Two police directors, Napoleon Estilles and Gil Meneses, active police Chief Supt. Regino Catiis, retired Chief Supt. Tomas Rentoy, 14 other police officials, and 10 private individuals were also involved in the alleged sale of firearms that were stolen from the government, said Magalong.

The two police directors and the two police superintendents allowed the licensing of the firearms before they were sold to the NPA, said Magalong, adding all of the accused will be charged for graft, corruption and violation of the country’s anti-illegal firearms law.

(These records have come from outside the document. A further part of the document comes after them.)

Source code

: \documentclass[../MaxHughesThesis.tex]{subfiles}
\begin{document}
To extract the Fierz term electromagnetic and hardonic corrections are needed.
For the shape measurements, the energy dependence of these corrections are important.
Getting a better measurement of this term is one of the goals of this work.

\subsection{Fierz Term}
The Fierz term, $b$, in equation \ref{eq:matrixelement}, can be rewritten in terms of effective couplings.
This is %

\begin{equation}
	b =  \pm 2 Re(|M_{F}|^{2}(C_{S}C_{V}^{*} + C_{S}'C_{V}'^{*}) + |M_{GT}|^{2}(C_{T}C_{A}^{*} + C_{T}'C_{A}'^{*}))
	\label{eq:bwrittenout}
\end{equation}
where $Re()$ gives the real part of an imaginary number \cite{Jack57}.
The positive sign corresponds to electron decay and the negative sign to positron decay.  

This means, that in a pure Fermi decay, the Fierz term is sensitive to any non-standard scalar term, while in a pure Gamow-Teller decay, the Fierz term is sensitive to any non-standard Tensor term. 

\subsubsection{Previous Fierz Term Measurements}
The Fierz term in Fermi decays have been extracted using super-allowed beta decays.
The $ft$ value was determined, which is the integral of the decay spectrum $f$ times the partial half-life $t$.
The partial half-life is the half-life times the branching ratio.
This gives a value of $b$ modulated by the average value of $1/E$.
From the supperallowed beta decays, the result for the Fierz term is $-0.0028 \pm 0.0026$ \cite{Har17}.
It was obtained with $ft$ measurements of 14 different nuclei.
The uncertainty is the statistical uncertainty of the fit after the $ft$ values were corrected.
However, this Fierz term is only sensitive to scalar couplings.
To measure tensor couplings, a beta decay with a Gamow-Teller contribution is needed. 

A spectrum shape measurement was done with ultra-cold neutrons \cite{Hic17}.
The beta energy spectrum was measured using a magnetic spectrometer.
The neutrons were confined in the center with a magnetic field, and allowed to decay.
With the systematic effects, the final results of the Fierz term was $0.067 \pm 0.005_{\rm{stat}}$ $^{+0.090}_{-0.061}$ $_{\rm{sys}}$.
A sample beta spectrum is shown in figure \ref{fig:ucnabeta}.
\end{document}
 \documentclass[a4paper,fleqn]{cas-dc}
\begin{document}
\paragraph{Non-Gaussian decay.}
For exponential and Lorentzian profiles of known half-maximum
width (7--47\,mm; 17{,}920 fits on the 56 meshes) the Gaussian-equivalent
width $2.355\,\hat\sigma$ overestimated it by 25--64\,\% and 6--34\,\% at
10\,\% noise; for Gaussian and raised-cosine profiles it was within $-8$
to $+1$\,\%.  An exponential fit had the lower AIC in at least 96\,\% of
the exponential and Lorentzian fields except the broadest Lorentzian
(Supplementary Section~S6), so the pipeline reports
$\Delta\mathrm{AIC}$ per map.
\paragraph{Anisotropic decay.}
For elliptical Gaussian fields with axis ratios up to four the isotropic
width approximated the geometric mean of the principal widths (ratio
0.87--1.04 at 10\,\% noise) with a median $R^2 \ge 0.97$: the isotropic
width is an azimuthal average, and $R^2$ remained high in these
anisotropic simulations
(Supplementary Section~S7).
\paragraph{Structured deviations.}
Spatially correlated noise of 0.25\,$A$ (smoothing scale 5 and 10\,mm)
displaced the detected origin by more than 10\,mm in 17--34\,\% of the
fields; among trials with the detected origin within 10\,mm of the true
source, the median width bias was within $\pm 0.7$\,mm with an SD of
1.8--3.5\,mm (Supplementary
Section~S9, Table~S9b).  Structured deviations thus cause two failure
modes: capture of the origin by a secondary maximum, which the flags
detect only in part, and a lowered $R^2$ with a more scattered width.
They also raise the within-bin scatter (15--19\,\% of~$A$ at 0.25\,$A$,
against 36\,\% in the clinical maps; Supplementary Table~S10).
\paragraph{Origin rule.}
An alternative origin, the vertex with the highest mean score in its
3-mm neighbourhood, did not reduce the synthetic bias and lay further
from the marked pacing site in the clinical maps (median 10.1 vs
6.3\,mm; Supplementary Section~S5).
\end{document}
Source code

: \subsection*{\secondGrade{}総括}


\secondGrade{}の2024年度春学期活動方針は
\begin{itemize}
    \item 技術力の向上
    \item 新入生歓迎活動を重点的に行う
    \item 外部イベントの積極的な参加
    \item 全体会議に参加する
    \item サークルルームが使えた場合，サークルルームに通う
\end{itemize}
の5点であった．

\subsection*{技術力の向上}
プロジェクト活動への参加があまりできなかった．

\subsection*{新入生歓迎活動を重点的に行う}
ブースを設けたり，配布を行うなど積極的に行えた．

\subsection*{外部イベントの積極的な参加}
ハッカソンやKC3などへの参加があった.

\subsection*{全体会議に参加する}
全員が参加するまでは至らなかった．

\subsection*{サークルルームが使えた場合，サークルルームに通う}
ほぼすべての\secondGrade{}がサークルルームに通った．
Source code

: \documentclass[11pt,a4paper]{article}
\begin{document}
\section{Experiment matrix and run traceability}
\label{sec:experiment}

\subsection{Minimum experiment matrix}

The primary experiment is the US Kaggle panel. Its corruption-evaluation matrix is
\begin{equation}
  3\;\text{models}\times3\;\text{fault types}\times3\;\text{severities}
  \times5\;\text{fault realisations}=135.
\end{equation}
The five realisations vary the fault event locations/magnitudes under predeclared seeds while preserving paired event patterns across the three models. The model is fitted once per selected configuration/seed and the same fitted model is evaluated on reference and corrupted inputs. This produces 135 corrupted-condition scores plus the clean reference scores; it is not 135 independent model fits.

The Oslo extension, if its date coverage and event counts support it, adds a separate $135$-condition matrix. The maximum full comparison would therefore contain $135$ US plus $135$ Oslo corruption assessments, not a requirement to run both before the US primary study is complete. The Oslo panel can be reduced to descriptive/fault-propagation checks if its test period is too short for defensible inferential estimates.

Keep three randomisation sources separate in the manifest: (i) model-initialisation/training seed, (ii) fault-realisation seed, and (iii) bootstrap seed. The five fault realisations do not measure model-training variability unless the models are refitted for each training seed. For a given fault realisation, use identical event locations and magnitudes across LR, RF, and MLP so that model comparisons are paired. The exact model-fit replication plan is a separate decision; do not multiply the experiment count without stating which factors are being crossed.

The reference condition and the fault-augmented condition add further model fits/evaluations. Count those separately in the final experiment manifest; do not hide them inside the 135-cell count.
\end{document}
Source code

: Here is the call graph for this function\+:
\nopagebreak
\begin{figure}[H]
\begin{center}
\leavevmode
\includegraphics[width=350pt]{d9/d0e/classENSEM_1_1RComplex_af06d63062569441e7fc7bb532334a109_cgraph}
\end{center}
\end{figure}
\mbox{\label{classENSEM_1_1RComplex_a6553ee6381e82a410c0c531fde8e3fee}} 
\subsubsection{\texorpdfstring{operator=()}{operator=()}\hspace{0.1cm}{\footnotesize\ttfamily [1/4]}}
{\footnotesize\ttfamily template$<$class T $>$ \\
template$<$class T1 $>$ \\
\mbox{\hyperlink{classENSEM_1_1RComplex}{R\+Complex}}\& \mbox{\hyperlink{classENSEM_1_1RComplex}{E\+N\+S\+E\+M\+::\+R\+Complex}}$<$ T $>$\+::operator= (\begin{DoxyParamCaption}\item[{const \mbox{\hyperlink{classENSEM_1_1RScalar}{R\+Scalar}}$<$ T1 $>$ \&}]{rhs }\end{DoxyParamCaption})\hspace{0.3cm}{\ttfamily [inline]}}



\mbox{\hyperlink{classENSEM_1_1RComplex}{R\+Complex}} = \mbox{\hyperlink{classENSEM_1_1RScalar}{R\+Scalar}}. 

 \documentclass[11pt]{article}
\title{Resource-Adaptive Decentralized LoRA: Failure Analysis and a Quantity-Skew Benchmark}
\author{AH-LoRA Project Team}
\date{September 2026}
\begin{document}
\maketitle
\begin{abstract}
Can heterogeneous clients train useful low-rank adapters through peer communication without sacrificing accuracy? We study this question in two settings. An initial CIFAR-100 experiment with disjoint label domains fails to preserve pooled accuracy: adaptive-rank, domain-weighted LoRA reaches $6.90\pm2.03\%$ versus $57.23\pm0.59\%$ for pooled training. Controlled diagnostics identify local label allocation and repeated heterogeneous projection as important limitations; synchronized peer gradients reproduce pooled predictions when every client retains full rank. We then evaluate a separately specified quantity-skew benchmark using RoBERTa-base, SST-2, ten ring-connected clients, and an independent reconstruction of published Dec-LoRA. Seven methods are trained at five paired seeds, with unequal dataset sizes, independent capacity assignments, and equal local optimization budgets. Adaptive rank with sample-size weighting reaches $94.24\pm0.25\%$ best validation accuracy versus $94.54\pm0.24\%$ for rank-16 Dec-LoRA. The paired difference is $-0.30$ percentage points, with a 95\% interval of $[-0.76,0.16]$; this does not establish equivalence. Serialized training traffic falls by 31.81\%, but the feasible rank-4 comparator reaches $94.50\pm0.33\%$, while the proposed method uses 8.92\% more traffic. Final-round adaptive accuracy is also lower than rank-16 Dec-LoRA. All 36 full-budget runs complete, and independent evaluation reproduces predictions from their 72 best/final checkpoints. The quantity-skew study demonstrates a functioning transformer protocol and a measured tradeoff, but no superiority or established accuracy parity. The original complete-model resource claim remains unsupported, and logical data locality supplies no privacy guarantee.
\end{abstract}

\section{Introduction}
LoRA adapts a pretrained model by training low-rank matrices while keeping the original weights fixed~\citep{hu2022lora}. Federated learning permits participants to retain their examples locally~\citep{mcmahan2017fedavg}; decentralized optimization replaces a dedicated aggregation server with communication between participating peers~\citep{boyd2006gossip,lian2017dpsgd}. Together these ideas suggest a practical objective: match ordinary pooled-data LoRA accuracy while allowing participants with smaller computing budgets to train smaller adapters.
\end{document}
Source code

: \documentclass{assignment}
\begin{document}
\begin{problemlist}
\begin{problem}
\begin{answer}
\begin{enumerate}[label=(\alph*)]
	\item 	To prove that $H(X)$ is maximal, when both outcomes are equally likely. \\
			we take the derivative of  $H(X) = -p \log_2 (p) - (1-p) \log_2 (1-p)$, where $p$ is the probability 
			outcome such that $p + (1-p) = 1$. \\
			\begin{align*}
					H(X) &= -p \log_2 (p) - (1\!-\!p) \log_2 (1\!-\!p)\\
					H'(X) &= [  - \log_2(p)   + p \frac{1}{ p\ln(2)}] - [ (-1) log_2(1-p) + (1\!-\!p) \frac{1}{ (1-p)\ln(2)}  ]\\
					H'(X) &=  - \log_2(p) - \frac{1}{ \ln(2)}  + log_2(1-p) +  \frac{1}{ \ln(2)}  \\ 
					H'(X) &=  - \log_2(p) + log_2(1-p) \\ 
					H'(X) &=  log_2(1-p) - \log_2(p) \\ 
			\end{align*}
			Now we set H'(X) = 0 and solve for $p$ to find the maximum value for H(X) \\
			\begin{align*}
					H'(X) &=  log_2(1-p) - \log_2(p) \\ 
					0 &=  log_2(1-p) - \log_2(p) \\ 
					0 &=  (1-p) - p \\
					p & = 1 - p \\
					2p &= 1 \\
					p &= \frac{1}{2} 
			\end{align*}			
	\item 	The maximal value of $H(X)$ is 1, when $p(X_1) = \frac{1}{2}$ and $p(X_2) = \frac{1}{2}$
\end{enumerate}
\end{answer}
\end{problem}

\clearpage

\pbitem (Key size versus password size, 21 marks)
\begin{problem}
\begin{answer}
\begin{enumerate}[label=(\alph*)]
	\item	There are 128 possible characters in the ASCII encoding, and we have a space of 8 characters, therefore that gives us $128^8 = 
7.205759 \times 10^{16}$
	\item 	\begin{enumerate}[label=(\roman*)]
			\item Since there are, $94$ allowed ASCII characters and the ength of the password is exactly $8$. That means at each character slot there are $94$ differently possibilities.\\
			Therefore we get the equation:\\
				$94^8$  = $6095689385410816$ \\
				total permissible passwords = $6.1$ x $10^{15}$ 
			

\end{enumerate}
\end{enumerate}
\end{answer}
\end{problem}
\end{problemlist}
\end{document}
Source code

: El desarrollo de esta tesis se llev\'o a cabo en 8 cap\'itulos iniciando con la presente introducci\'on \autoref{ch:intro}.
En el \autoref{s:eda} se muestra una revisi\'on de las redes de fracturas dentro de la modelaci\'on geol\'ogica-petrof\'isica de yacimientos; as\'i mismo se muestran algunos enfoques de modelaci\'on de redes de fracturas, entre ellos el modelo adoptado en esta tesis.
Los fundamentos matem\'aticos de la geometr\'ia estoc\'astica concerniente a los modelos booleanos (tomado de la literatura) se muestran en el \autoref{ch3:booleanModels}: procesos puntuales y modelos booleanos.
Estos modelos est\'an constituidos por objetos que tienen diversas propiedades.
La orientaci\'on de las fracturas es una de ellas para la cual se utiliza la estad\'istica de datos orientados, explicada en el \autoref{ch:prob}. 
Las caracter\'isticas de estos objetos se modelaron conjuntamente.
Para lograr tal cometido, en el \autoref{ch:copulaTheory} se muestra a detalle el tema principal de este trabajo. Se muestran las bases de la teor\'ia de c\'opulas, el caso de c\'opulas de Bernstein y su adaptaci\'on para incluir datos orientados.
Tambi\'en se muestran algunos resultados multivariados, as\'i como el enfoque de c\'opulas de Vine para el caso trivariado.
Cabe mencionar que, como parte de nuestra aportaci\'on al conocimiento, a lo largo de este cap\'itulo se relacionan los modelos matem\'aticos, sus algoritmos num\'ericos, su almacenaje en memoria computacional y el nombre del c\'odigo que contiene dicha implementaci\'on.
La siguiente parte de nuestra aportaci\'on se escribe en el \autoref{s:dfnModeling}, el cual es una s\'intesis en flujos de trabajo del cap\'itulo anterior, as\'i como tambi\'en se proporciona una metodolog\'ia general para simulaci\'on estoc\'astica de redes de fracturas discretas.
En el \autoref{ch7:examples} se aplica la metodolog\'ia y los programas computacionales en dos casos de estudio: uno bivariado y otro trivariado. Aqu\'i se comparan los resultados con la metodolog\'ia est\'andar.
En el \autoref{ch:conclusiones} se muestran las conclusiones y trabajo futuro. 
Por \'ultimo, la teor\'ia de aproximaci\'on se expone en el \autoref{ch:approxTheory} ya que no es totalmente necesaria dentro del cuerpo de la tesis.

The policemen were implicated by the activities of businessman Isidro Lozada, owner of Security Agency, which supplies guards to private firms, and sold a total of P52 million (Dh4.33 million) worth of AK-47s to the NPA from 2011 to 2013, said Magalong.

In an investigation, Lozada admitted that he was forced to sell guns to NPA members because they threatened to kill him and his family members, Magalong said.

To comply with the NPA, Lozada used mining companies and other security agencies to apply for permits to import guns from Twin Pines Inc, a licensed gun importer based in Butuan, southern Philippines, said Magalong.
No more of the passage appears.